You are viewing a plain text version of this content. The canonical link for it is here.
Posted to user@spark.apache.org by Paul Snively <ps...@icloud.com> on 2013/08/27 20:03:00 UTC

Shark Queries on Streams?

Hi everyone!

I'm continuing to investigate the Spark/Shark ecosystem and am fascinated by the potential. In noticing that I can cache a DStream, it occurred to me to wonder whether there's a way to run Shark queries against a cached DStream? I guess this would imply that a cached DStream has "similar enough" structure to a Shark table, or could somehow be treated as a (memory-based) "external table," for the sake of being representable in the metastore.

Does this make any sense?

Thanks!
Paul

Re: Shark Queries on Streams?

Posted by Reynold Xin <rx...@cs.berkeley.edu>.
It definitely makes sense. In the long run we definitely would like to make
Shark work for streaming queries.

There was a prototype Harvey did a while ago that makes Shark being able to
query streaming RDDs. I will let him comment on how he implemented that.
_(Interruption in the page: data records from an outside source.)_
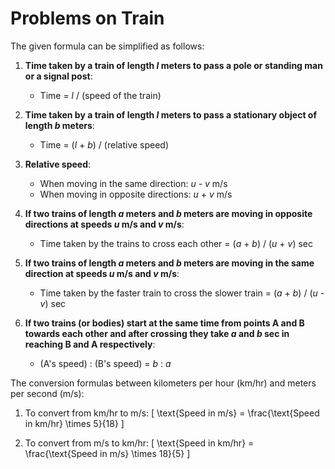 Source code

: # Problems on Train

The given formula can be simplified as follows:

1. **Time taken by a train of length _l_ meters to pass a pole or standing man or a signal post**:
   - Time = _l_ / (speed of the train)

2. **Time taken by a train of length _l_ meters to pass a stationary object of length _b_ meters**:
   - Time = (_l_ + _b_) / (relative speed)

3. **Relative speed**:
   - When moving in the same direction: _u_ - _v_ m/s
   - When moving in opposite directions: _u_ + _v_ m/s

4. **If two trains of length _a_ meters and _b_ meters are moving in opposite directions at speeds _u_ m/s and _v_ m/s**:
   - Time taken by the trains to cross each other = (_a_ + _b_) / (_u_ + _v_) sec

5. **If two trains of length _a_ meters and _b_ meters are moving in the same direction at speeds _u_ m/s and _v_ m/s**:
   - Time taken by the faster train to cross the slower train = (_a_ + _b_) / (_u_ - _v_) sec

6. **If two trains (or bodies) start at the same time from points A and B towards each other and after crossing they take _a_ and _b_ sec in reaching B and A respectively**:
   - (A's speed) : (B's speed) = _b_ : _a_



The conversion formulas between kilometers per hour (km/hr) and meters per second (m/s):

1. To convert from km/hr to m/s:
\[ \text{Speed in m/s} = \frac{\text{Speed in km/hr} \times 5}{18} \]

2. To convert from m/s to km/hr:
\[ \text{Speed in km/hr} = \frac{\text{Speed in m/s} \times 18}{5} \]

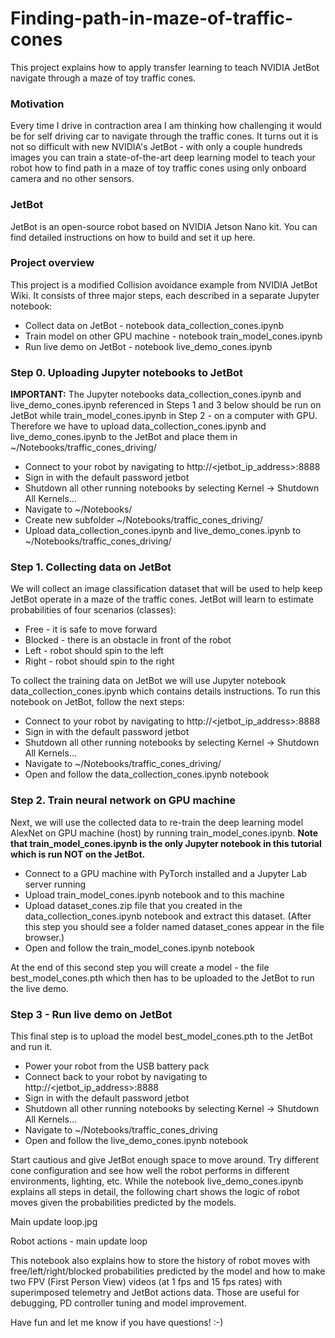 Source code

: # Finding-path-in-maze-of-traffic-cones
This project explains how to apply transfer learning to teach NVIDIA JetBot navigate through a maze of toy traffic cones. 

### Motivation
Every time I drive in contraction area I am thinking how challenging it would be for self driving car to navigate through the traffic cones. It turns out it is not so difficult with new NVIDIA's JetBot - with only a couple hundreds images you can train a state-of-the-art deep learning model to teach your robot how to find path in a maze of toy traffic cones using only onboard camera and no other sensors.

### JetBot
JetBot is an open-source robot based on NVIDIA Jetson Nano kit. You can find detailed instructions on how to build and set it up here.

### Project overview
This project is a modified Collision avoidance example from NVIDIA JetBot Wiki. It consists of three major steps, each described in a separate Jupyter notebook:
- Collect data on JetBot - notebook data_collection_cones.ipynb
- Train model on other GPU machine - notebook train_model_cones.ipynb
- Run live demo on JetBot - notebook live_demo_cones.ipynb

### Step 0. Uploading Jupyter notebooks to JetBot

**IMPORTANT:** The Jupyter notebooks data_collection_cones.ipynb and live_demo_cones.ipynb referenced in Steps 1 and 3 below should be run on JetBot while  train_model_cones.ipynb in Step 2 - on a computer with GPU. 
Therefore we have to upload  data_collection_cones.ipynb and live_demo_cones.ipynb to the JetBot and place them in ~/Notebooks/traffic_cones_driving/

- Connect to your robot by navigating to http://<jetbot_ip_address>:8888
- Sign in with the default password jetbot
- Shutdown all other running notebooks by selecting Kernel -> Shutdown All Kernels...
- Navigate to ~/Notebooks/
- Create new subfolder ~/Notebooks/traffic_cones_driving/
- Upload  data_collection_cones.ipynb and live_demo_cones.ipynb to  ~/Notebooks/traffic_cones_driving/

### Step 1. Collecting data on JetBot
We will collect an image classification dataset that will be used to help keep JetBot operate in a maze of the traffic cones. JetBot will learn to estimate probabilities of  four scenarios (classes):
- Free - it is safe to move forward
- Blocked - there is an obstacle in front of the robot
- Left - robot should spin to the left
- Right - robot should spin to the right

To collect the training data on JetBot we will use Jupyter notebook data_collection_cones.ipynb which contains details instructions. To run this notebook on JetBot, follow the next steps:
- Connect to your robot by navigating to http://<jetbot_ip_address>:8888
- Sign in with the default password jetbot
- Shutdown all other running notebooks by selecting Kernel -> Shutdown All Kernels...
- Navigate to ~/Notebooks/traffic_cones_driving/
- Open and follow the data_collection_cones.ipynb notebook

### Step 2. Train neural network on GPU machine
Next, we will use the collected data to re-train the deep learning model AlexNet on GPU machine (host) by running  train_model_cones.ipynb. 
**Note that train_model_cones.ipynb is the only Jupyter notebook in this tutorial which is run NOT on the JetBot.**

- Connect to a GPU machine with PyTorch installed and a Jupyter Lab server running
- Upload  train_model_cones.ipynb notebook and to this machine
- Upload  dataset_cones.zip file that you created in the data_collection_cones.ipynb notebook and extract this dataset. (After this step you should see a folder named dataset_cones appear in the file browser.)
- Open and follow the train_model_cones.ipynb notebook

At the end of this second step you will create a model - the file best_model_cones.pth which then has to be uploaded to the JetBot to run the live demo.

### Step 3 - Run live demo on JetBot
This final step is to upload the model best_model_cones.pth to the JetBot and run it.
- Power your robot from the USB battery pack
- Connect back to your robot by navigating to http://<jetbot_ip_address>:8888
- Sign in with the default password jetbot
- Shutdown all other running notebooks by selecting Kernel -> Shutdown All Kernels...
- Navigate to ~/Notebooks/traffic_cones_driving
- Open and follow the live_demo_cones.ipynb notebook

Start cautious and give JetBot enough space to move around. Try different cone configuration and see how well the robot performs in different environments, lighting, etc. While the notebook live_demo_cones.ipynb explains all steps in detail, the following chart shows the logic of robot moves given the probabilities predicted by the models.

Main update loop.jpg

Robot actions - main update loop

This notebook also explains how to store the history of robot moves with free/left/right/blocked probabilities predicted by the model and how to make two FPV (First Person View) videos (at 1 fps and 15 fps rates) with superimposed telemetry and JetBot actions data. Those are useful for debugging, PD controller tuning and model improvement.

Have fun and let me know if you have questions! :-)
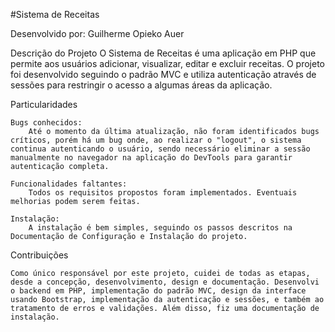 #Sistema de Receitas

Desenvolvido por: Guilherme Opieko Auer

Descrição do Projeto
    O Sistema de Receitas é uma aplicação em PHP que permite aos usuários adicionar, visualizar, editar e excluir receitas. O projeto foi desenvolvido seguindo o padrão MVC e utiliza autenticação através de sessões para restringir o acesso a algumas áreas da aplicação.

Particularidades

    Bugs conhecidos:
        Até o momento da última atualização, não foram identificados bugs críticos, porém há um bug onde, ao realizar o "logout", o sistema continua autenticando o usuário, sendo necessário eliminar a sessão manualmente no navegador na aplicação do DevTools para garantir  autenticação completa.

    Funcionalidades faltantes:
        Todos os requisitos propostos foram implementados. Eventuais melhorias podem serem feitas.

    Instalação:
        A instalação é bem simples, seguindo os passos descritos na Documentação de Configuração e Instalação do projeto.

Contribuições

    Como único responsável por este projeto, cuidei de todas as etapas, desde a concepção, desenvolvimento, design e documentação. Desenvolvi o backend em PHP, implementação do padrão MVC, design da interface usando Bootstrap, implementação da autenticação e sessões, e também ao tratamento de erros e validações. Além disso, fiz uma documentação de instalação.
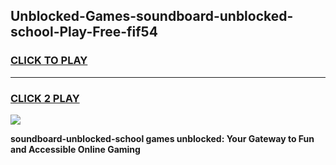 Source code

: 
## Unblocked-Games-soundboard-unblocked-school-Play-Free-fif54
<h3>
<a href="https://premium76.site?title=soundboard-unblocked-school&ref=19M">CLICK TO PLAY</a></h3>
<hr>

<h3>
<a href="https://premium76.site?title=soundboard-unblocked-school&ref=19M">CLICK 2 PLAY</a>
  
</h3>

<a href="https://premium76.site?title=soundboard-unblocked-school&ref=19M"><img src="https://clearcache.store/games.png"></a>


**soundboard-unblocked-school games unblocked: Your Gateway to Fun and Accessible Online Gaming**
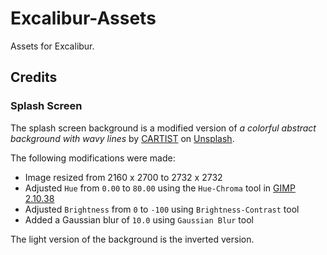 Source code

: # Excalibur-Assets

Assets for Excalibur.

## Credits

### Splash Screen
The splash screen background is a modified version of _a colorful abstract background with wavy lines_ by [CARTIST](https://unsplash.com/@lilzidesigns?utm_content=creditCopyText&utm_medium=referral&utm_source=unsplash) on [Unsplash](https://unsplash.com/photos/a-colorful-abstract-background-with-wavy-lines-3iUE4iEIdJw?utm_content=creditCopyText&utm_medium=referral&utm_source=unsplash).

The following modifications were made:

- Image resized from 2160 x 2700 to 2732 x 2732
- Adjusted `Hue` from `0.00` to `80.00` using the `Hue-Chroma` tool in [GIMP 2.10.38](https://www.gimp.org/)
- Adjusted `Brightness` from `0` to `-100` using `Brightness-Contrast` tool
- Added a Gaussian blur of `10.0` using `Gaussian Blur` tool

The light version of the background is the inverted version.
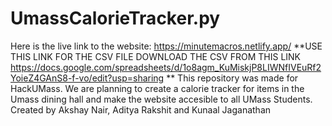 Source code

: # UmassCalorieTracker.py
Here is the live link to the website: https://minutemacros.netlify.app/
**USE THIS LINK FOR THE CSV FILE DOWNLOAD THE CSV FROM THIS LINK https://docs.google.com/spreadsheets/d/1o8agm_KuMiskjP8LIWNfIVEuRf2YoieZ4GAnS8-f-vo/edit?usp=sharing **
This repository was made for HackUMass. We are planning to create a calorie tracker for items in the Umass dining hall and make the website accesible to all UMass Students. Created by Akshay Nair, Aditya Rakshit and Kunaal Jaganathan
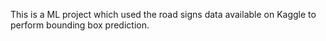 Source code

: This is a ML project which used the road signs data available on Kaggle to perform bounding box prediction.
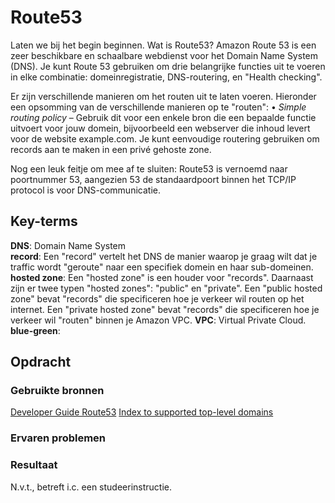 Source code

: # Route53
Laten we bij het begin beginnen. Wat is Route53? Amazon Route 53 is een zeer beschikbare en schaalbare webdienst voor het Domain Name System (DNS). Je kunt Route 53 gebruiken om drie belangrijke functies uit te voeren in elke combinatie: domeinregistratie, DNS-routering, en "Health checking". 

Er zijn verschillende manieren om het routen uit te laten voeren. Hieronder een opsomming van de verschillende manieren op te "routen":
• *Simple routing policy* – Gebruik dit voor een enkele bron die een bepaalde functie uitvoert voor jouw domein, bijvoorbeeld een webserver die inhoud levert voor de website example.com. Je kunt eenvoudige routering gebruiken om records aan te maken in een privé gehoste zone.



Nog een leuk feitje om mee af te sluiten: Route53 is vernoemd naar  poortnummer 53,  aangezien 53 de standaardpoort binnen het TCP/IP protocol is voor DNS-communicatie. 
## Key-terms
**DNS**: Domain Name System  
**record**: Een "record" vertelt het DNS de manier waarop je graag wilt dat je traffic wordt "geroute" naar een specifiek domein en haar sub-domeinen. 
**hosted zone**:  Een "hosted zone" is een houder voor "records". Daarnaast zijn er twee typen "hosted zones": "public" en "private". Een "public hosted zone" bevat "records" die specificeren hoe je verkeer wil routen op het internet. Een "private hosted zone" bevat "records" die specificeren hoe je verkeer wil "routen" binnen je Amazon VPC. 
**VPC**: Virtual Private Cloud. 
**blue-green**:


## Opdracht
### Gebruikte bronnen
[Developer Guide Route53](https://docs.aws.amazon.com/Route53/latest/DeveloperGuide/Welcome.html)
[Index to supported top-level domains](https://docs.aws.amazon.com/Route53/latest/DeveloperGuide/registrar-tld-list.html#registrar-tld-list-index)

### Ervaren problemen


### Resultaat
N.v.t., betreft i.c. een studeerinstructie. 
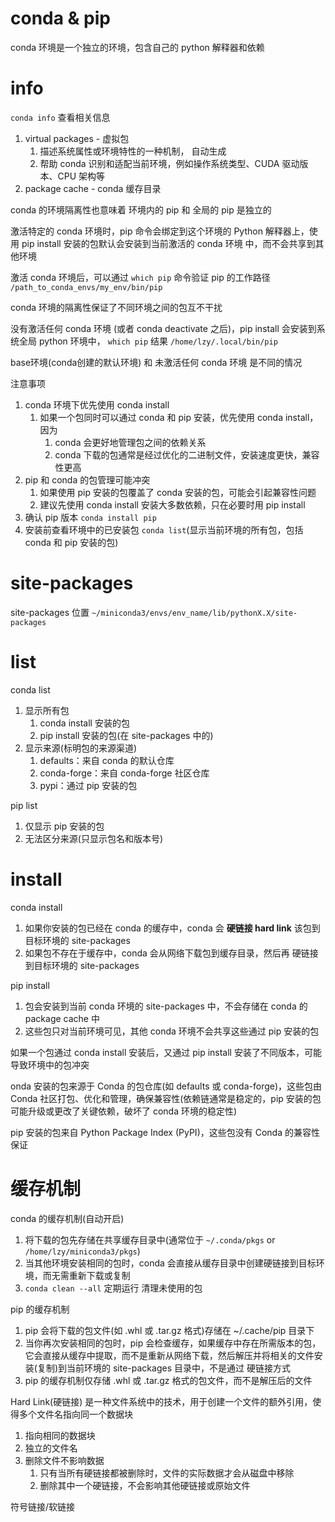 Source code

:# conda & pip

conda 环境是一个独立的环境，包含自己的 python 解释器和依赖

# info

`conda info` 查看相关信息
1. virtual packages - 虚拟包
   1. 描述系统属性或环境特性的一种机制， 自动生成
   2. 帮助 conda 识别和适配当前环境，例如操作系统类型、CUDA 驱动版本、CPU 架构等
2. package cache - conda 缓存目录

conda 的环境隔离性也意味着 环境内的 pip 和 全局的 pip 是独立的

激活特定的 conda 环境时，pip 命令会绑定到这个环境的 Python 解释器上，使用 pip install 安装的包默认会安装到当前激活的 conda 环境 中，而不会共享到其他环境

激活 conda 环境后，可以通过 `which pip` 命令验证 pip 的工作路径 `/path_to_conda_envs/my_env/bin/pip`

conda 环境的隔离性保证了不同环境之间的包互不干扰

没有激活任何 conda 环境 (或者 conda deactivate 之后)，pip install 会安装到系统全局 python 环境中， `which pip` 结果 `/home/lzy/.local/bin/pip`

base环境(conda创建的默认环境) 和 未激活任何 conda 环境 是不同的情况


注意事项
1. conda 环境下优先使用 conda install
   1. 如果一个包同时可以通过 conda 和 pip 安装，优先使用 conda install，因为
      1. conda 会更好地管理包之间的依赖关系
      2. conda 下载的包通常是经过优化的二进制文件，安装速度更快，兼容性更高
2. pip 和 conda 的包管理可能冲突
   1. 如果使用 pip 安装的包覆盖了 conda 安装的包，可能会引起兼容性问题
   2. 建议先使用 conda install 安装大多数依赖，只在必要时用 pip install
3. 确认 pip 版本 `conda install pip`
4. 安装前查看环境中的已安装包 `conda list`(显示当前环境的所有包，包括 conda 和 pip 安装的包)


# site-packages

site-packages 位置 `~/miniconda3/envs/env_name/lib/pythonX.X/site-packages`



# list

conda list
1. 显示所有包
   1. conda install 安装的包
   2. pip install 安装的包(在 site-packages 中的)
2. 显示来源(标明包的来源渠道)
   1. defaults：来自 conda 的默认仓库
   2. conda-forge：来自 conda-forge 社区仓库
   3. pypi：通过 pip 安装的包

pip list
1. 仅显示 pip 安装的包
2. 无法区分来源(只显示包名和版本号)



# install

conda install
1. 如果你安装的包已经在 conda 的缓存中，conda 会 **硬链接 hard link** 该包到目标环境的 site-packages
2. 如果包不存在于缓存中，conda 会从网络下载包到缓存目录，然后再 硬链接 到目标环境的 site-packages

pip install
1. 包会安装到当前 conda 环境的 site-packages 中，不会存储在 conda 的 package cache 中
2. 这些包只对当前环境可见，其他 conda 环境不会共享这些通过 pip 安装的包

如果一个包通过 conda install 安装后，又通过 pip install 安装了不同版本，可能导致环境中的包冲突

onda 安装的包来源于 Conda 的包仓库(如 defaults 或 conda-forge)，这些包由 Conda 社区打包、优化和管理，确保兼容性(依赖链通常是稳定的，pip 安装的包可能升级或更改了关键依赖，破坏了 conda 环境的稳定性)

pip 安装的包来自 Python Package Index (PyPI)，这些包没有 Conda 的兼容性保证



# 缓存机制

conda 的缓存机制(自动开启)
1. 将下载的包先存储在共享缓存目录中(通常位于 `~/.conda/pkgs` or `/home/lzy/miniconda3/pkgs`)
2. 当其他环境安装相同的包时，conda 会直接从缓存目录中创建硬链接到目标环境，而无需重新下载或复制
3. `conda clean --all` 定期运行 清理未使用的包

pip 的缓存机制
1. pip 会将下载的包文件(如 .whl 或 .tar.gz 格式)存储在 ~/.cache/pip 目录下
2. 当你再次安装相同的包时，pip 会检查缓存，如果缓存中存在所需版本的包，它会直接从缓存中提取，而不是重新从网络下载，然后解压并将相关的文件安装(复制)到当前环境的 site-packages 目录中，不是通过 硬链接方式
3. pip 的缓存机制仅存储 .whl 或 .tar.gz 格式的包文件，而不是解压后的文件



Hard Link(硬链接) 是一种文件系统中的技术，用于创建一个文件的额外引用，使得多个文件名指向同一个数据块
1. 指向相同的数据块
2. 独立的文件名
3. 删除文件不影响数据
   1. 只有当所有硬链接都被删除时，文件的实际数据才会从磁盘中移除
   2. 删除其中一个硬链接，不会影响其他硬链接或原始文件

符号链接/软链接


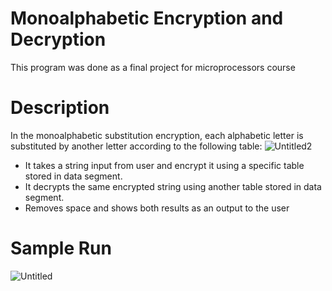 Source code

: # Monoalphabetic Encryption and Decryption
This program was done as a final project for microprocessors course 
# Description 
In the monoalphabetic substitution encryption, each alphabetic letter is substituted by another
letter according to the following table:
![Untitled2](https://user-images.githubusercontent.com/81472165/120890015-7cbd1c00-c600-11eb-8d7e-f301c0592e23.png)
- It takes a string input from user and encrypt it using a specific table stored in data segment.
- It decrypts the same encrypted string using another table stored in data segment.
- Removes space and shows both results as an output to the user
# Sample Run
![Untitled](https://user-images.githubusercontent.com/81472165/121069849-4503cf00-c7ce-11eb-80b6-5e33787a4127.png)



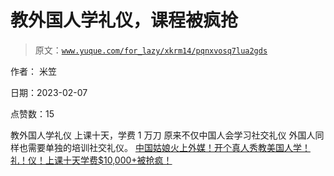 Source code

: # 教外国人学礼仪，课程被疯抢

> 原文：[`www.yuque.com/for_lazy/xkrm14/pqnxvosq7lua2gds`](https://www.yuque.com/for_lazy/xkrm14/pqnxvosq7lua2gds)

作者： 米笠

日期：2023-02-07

点赞数：15

教外国人学礼仪 上课十天，学费 1 万刀 原来不仅中国人会学习社交礼仪 外国人同样也需要单独的培训社交礼仪。 [中国姑娘火上外媒！开个真人秀教美国人学！礼！仪！上课十天学费$10,000+被抢疯！](https://mp.weixin.qq.com/s/ZLhl7Og58m0OrtnrB120cw)

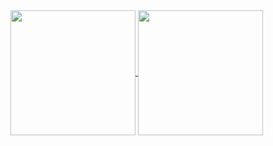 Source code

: <a href="https://github.com/Francesco-Rapetti/github-readme-stats">
  <img height=200 align="center" src="https://github-readme-stats.vercel.app/api?username=Francesco-Rapetti&theme=cobalt" />
</a>
<a href="https://github.com/Francesco-Rapetti/convoychat">
  <img height=200 align="center" src="https://github-readme-stats.vercel.app/api/top-langs?username=Francesco-Rapetti&layout=compact&langs_count=8&card_width=320&theme=cobalt" />
</a>
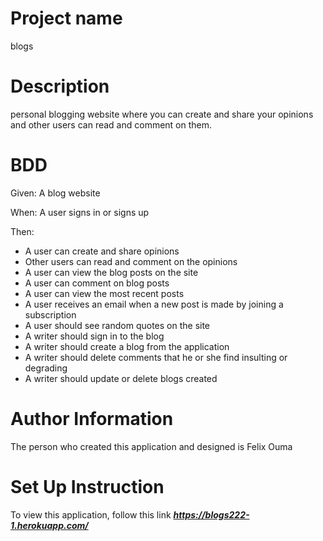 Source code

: # Project name
blogs

# Description
personal blogging website where you can create and share your opinions and other users can read and comment on them.

# BDD
Given: A blog website

When: A user signs in or signs up

Then: 
* A user can create and share opinions
* Other users can read and comment on the opinions 
* A user can view the blog posts on the site
* A user can comment on blog posts
* A user can view the most recent posts
* A user receives an email when a new post is made by joining a subscription
* A user should see random quotes on the site
* A writer should sign in to the blog
* A writer should create a blog from the application
* A writer should delete comments that he or she find insulting or degrading
* A writer should update or delete blogs created

# Author Information
The person who created this application and designed is Felix Ouma

# Set Up Instruction
To view this application, follow this link ***https://blogs222-1.herokuapp.com/***
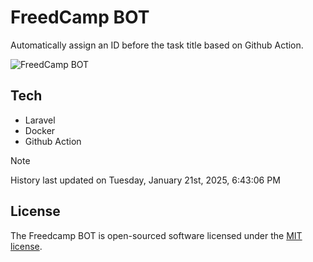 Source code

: # FreedCamp BOT

Automatically assign an ID before the task title based on Github Action.

![FreedCamp BOT](https://repository-images.githubusercontent.com/737932867/7d34798b-2680-471c-b089-a78a718d3d6a)

## Tech

- Laravel
- Docker
- Github Action

> [!NOTE]  
> History last updated on Tuesday, January 21st, 2025, 6:43:06 PM

## License

The Freedcamp BOT is open-sourced software licensed under the [MIT license](https://opensource.org/licenses/MIT).
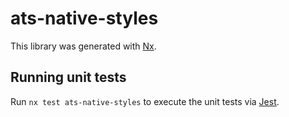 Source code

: # ats-native-styles

This library was generated with [Nx](https://nx.dev).

## Running unit tests

Run `nx test ats-native-styles` to execute the unit tests via [Jest](https://jestjs.io).

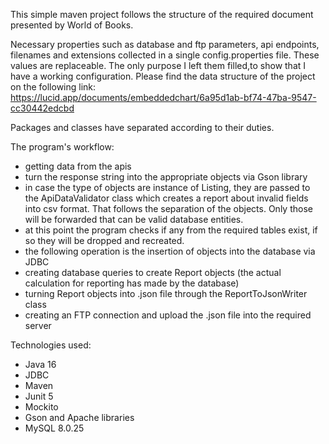 This simple maven project follows the structure of the required document presented by World of Books.

Necessary properties such as database and ftp parameters, api endpoints, filenames and extensions collected in a single config.properties file.
These values are replaceable. The only purpose I left them filled,to show that I have a working configuration.
Please find the data structure of the project on the following link: https://lucid.app/documents/embeddedchart/6a95d1ab-bf74-47ba-9547-cc30442edcbd

Packages and classes have separated according to their duties. 

The program's workflow: 

- getting data from the apis
- turn the response string into the appropriate objects via Gson library
- in case the type of objects are instance of Listing, they are passed to the ApiDataValidator class which creates a report about invalid fields into csv format. That follows the separation of the objects. Only those will be forwarded that can be valid database entities.
- at this point the program checks if any from the required tables exist, if so they will be dropped and recreated.
- the following operation is the insertion of objects into the database via JDBC
- creating database queries to create Report objects (the actual calculation for reporting has made by the database) 
- turning Report objects into .json file through the ReportToJsonWriter class
- creating an FTP connection and upload the .json file into the required server


Technologies used:

- Java 16
- JDBC
- Maven
- Junit 5
- Mockito
- Gson and Apache libraries
- MySQL 8.0.25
Note that this might help too: https://github.com/amplab/shark/pull/136



--
Reynold Xin, AMPLab, UC Berkeley
http://rxin.org



On Tue, Aug 27, 2013 at 11:03 AM, Paul Snively <ps...@icloud.com> wrote:

> Hi everyone!
>
> I'm continuing to investigate the Spark/Shark ecosystem and am fascinated
> by the potential. In noticing that I can cache a DStream, it occurred to me
> to wonder whether there's a way to run Shark queries against a cached
> DStream? I guess this would imply that a cached DStream has "similar
> enough" structure to a Shark table, or could somehow be treated as a
> (memory-based) "external table," for the sake of being representable in the
> metastore.
>
> Does this make any sense?
>
> Thanks!
> Paul